Problem details: Every line from the one that includes "STAT545 Homework 09" to the end of the entries should be written out exactly, with the first and last included.
........
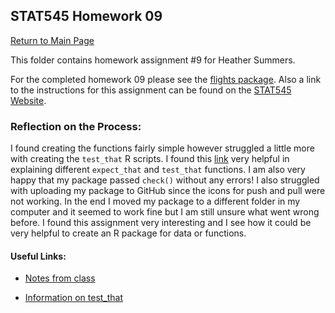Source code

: ## STAT545 Homework 09
[Return to Main Page](https://github.com/heathersummers/STAT547-hw-Summers-Heather)

This folder contains homework assignment #9 for Heather Summers.

For the completed homework 09 please see the [flights package](https://github.com/heathersummers/flights). Also a link to the instructions for this assignment can be found on the [STAT545 Website](http://stat545.com/hw09_package.html).

### Reflection on the Process:
I found creating the functions fairly simple however struggled a little more with creating the `test_that` R scripts. I found this [link](https://journal.r-project.org/archive/2011-1/RJournal_2011-1_Wickham.pdf) very helpful in explaining different `expect_that` and `test_that` functions. I am also very happy that my package passed `check()` without any errors! I also struggled with uploading my package to GitHub since the icons for push and pull were not working. In the end I moved my package to a different folder in my computer and it seemed to work fine but I am still unsure what went wrong before. I found this assignment very interesting and I see how it could be very helpful to create an R package for data or functions. 

#### Useful Links:
- [Notes from class](http://stat545.com/cm109-110-notes_and_exercises.html#testing-with-testthat)

- [Information on test_that](https://journal.r-project.org/archive/2011-1/RJournal_2011-1_Wickham.pdf)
........
Worked solution:
: ## STAT545 Homework 09
[Return to Main Page](https://github.com/heathersummers/STAT547-hw-Summers-Heather)

This folder contains homework assignment #9 for Heather Summers.

For the completed homework 09 please see the [flights package](https://github.com/heathersummers/flights). Also a link to the instructions for this assignment can be found on the [STAT545 Website](http://stat545.com/hw09_package.html).

### Reflection on the Process:
I found creating the functions fairly simple however struggled a little more with creating the `test_that` R scripts. I found this [link](https://journal.r-project.org/archive/2011-1/RJournal_2011-1_Wickham.pdf) very helpful in explaining different `expect_that` and `test_that` functions. I am also very happy that my package passed `check()` without any errors! I also struggled with uploading my package to GitHub since the icons for push and pull were not working. In the end I moved my package to a different folder in my computer and it seemed to work fine but I am still unsure what went wrong before. I found this assignment very interesting and I see how it could be very helpful to create an R package for data or functions. 

#### Useful Links:
- [Notes from class](http://stat545.com/cm109-110-notes_and_exercises.html#testing-with-testthat)

- [Information on test_that](https://journal.r-project.org/archive/2011-1/RJournal_2011-1_Wickham.pdf)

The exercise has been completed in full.